━━ Recorded data

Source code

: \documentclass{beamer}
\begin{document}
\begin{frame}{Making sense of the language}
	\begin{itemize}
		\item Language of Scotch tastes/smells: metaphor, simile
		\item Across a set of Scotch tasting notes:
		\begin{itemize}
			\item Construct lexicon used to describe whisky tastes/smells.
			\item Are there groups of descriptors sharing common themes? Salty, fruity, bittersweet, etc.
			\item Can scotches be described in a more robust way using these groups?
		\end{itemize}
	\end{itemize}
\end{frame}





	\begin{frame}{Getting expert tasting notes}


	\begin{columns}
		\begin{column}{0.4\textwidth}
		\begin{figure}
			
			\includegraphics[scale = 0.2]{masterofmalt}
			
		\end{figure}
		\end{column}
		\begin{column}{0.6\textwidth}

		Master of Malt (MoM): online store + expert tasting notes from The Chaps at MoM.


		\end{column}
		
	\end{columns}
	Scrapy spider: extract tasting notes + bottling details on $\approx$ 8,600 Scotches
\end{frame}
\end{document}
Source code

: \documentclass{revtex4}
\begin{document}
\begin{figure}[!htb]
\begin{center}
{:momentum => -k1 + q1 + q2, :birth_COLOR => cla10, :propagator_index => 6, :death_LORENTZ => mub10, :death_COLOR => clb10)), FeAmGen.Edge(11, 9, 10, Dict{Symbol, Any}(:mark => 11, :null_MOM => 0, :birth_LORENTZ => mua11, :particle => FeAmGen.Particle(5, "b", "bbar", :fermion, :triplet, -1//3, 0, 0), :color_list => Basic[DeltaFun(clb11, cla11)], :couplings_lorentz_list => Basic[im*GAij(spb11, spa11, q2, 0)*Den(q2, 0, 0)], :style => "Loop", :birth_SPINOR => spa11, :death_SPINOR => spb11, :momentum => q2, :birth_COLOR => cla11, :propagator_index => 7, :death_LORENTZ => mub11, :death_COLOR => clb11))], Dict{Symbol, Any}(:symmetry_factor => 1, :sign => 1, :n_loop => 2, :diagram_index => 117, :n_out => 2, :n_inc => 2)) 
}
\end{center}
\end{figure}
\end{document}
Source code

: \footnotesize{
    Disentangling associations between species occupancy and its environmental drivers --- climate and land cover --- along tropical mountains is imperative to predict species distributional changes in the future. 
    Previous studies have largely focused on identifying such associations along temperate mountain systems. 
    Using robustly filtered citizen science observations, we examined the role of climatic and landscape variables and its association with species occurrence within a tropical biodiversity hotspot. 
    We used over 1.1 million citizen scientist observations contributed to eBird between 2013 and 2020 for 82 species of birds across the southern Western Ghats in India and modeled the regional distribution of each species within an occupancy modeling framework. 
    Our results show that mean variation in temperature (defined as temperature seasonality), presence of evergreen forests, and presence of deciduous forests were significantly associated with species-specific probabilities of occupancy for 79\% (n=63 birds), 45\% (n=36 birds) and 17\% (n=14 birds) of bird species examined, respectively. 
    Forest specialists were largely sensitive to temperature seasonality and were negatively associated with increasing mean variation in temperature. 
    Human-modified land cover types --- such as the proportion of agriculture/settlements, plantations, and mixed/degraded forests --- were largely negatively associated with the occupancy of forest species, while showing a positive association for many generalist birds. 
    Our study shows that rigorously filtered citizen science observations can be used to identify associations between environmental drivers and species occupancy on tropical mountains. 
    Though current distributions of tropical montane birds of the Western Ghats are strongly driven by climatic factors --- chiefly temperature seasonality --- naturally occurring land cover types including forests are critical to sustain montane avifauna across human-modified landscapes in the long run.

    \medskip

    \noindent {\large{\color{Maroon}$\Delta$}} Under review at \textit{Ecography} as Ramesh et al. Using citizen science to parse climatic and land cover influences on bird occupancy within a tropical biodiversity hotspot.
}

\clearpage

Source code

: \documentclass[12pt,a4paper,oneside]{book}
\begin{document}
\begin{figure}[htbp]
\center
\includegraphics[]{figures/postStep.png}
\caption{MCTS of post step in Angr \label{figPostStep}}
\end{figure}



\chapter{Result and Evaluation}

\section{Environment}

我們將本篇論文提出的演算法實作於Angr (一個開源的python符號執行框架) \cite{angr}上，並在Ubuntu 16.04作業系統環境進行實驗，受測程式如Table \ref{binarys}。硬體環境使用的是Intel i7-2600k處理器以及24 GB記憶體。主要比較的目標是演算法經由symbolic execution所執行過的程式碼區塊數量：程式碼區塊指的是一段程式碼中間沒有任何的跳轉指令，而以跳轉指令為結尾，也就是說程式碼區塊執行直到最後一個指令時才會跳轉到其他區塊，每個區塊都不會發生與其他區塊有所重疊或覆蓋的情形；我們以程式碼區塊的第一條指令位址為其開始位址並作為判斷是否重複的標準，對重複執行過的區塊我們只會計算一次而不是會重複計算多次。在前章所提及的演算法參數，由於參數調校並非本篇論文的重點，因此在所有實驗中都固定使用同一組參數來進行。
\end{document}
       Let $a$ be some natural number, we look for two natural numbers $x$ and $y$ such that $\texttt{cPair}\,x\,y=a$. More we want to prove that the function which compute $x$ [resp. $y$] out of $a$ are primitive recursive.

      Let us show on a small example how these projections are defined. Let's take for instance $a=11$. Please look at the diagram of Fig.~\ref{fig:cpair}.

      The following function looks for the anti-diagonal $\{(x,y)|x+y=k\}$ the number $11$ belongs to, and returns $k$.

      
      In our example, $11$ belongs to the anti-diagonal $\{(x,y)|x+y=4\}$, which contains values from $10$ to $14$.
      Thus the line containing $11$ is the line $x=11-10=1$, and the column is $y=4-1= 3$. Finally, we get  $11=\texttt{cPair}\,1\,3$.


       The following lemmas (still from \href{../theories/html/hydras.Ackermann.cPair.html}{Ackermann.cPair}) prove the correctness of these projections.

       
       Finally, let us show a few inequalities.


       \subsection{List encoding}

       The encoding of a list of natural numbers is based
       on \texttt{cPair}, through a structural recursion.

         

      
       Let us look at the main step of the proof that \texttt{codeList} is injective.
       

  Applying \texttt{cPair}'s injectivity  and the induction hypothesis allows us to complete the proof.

━━━━

• _About this exercise_
Determine the number of lines in the data above that include the word "itemize", then answer with that number alone.

• _Result for this exercise_
4